**** TASK DATA

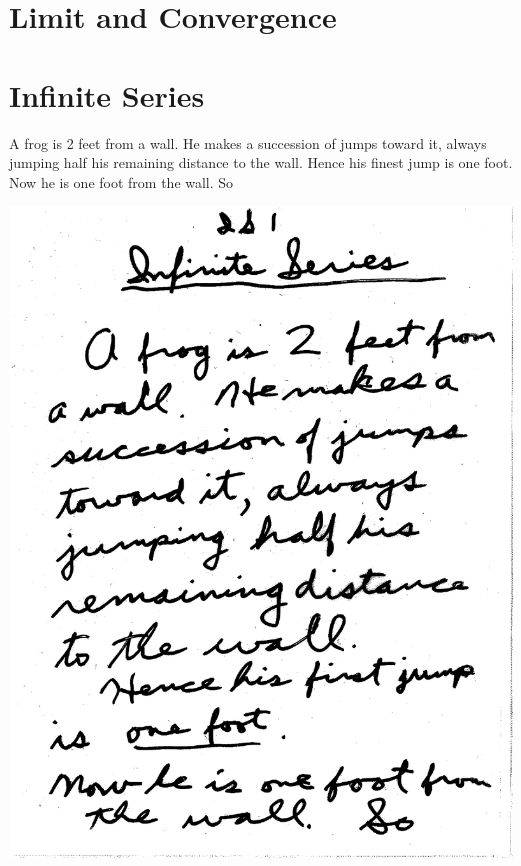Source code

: \documentclass[10pt,a4paper]{article}
\begin{document}
\newpage












\section{Limit and Convergence}




\section{Infinite Series}

A frog is 2 feet from a wall. He makes a succession of jumps toward it, always jumping half his remaining distance to the wall. Hence his finest jump is one foot. Now he is one foot from the wall. So

\includegraphics[scale=.5]{Pages/IS_1}
\end{document}
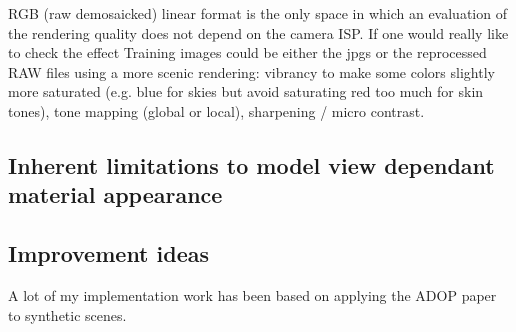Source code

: RGB (raw demosaicked) linear format is the only space in which an evaluation of the rendering quality does not depend on the camera ISP.
If one would really like to check the effect Training images could be either the jpgs or the reprocessed RAW files using a more scenic rendering: vibrancy to make some colors slightly more saturated (e.g. blue for skies but avoid saturating red too much for skin tones), tone mapping (global or local), sharpening / micro contrast.

\subsection{Inherent limitations to model view dependant material appearance}
\label{subsec:view_dependant_materials}

\subsection{Improvement ideas}
\label{subsec:improvement_ideas}
A lot of my implementation work has been based on applying the ADOP paper to synthetic scenes.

********

**WHAT YOU NEED TO DO:**
Find "subsection" in the data above. Report each line where it appears.

**ANSWER SPACE:**
\subsection{Inherent limitations to model view dependant material appearance}
\subsection{Improvement ideas}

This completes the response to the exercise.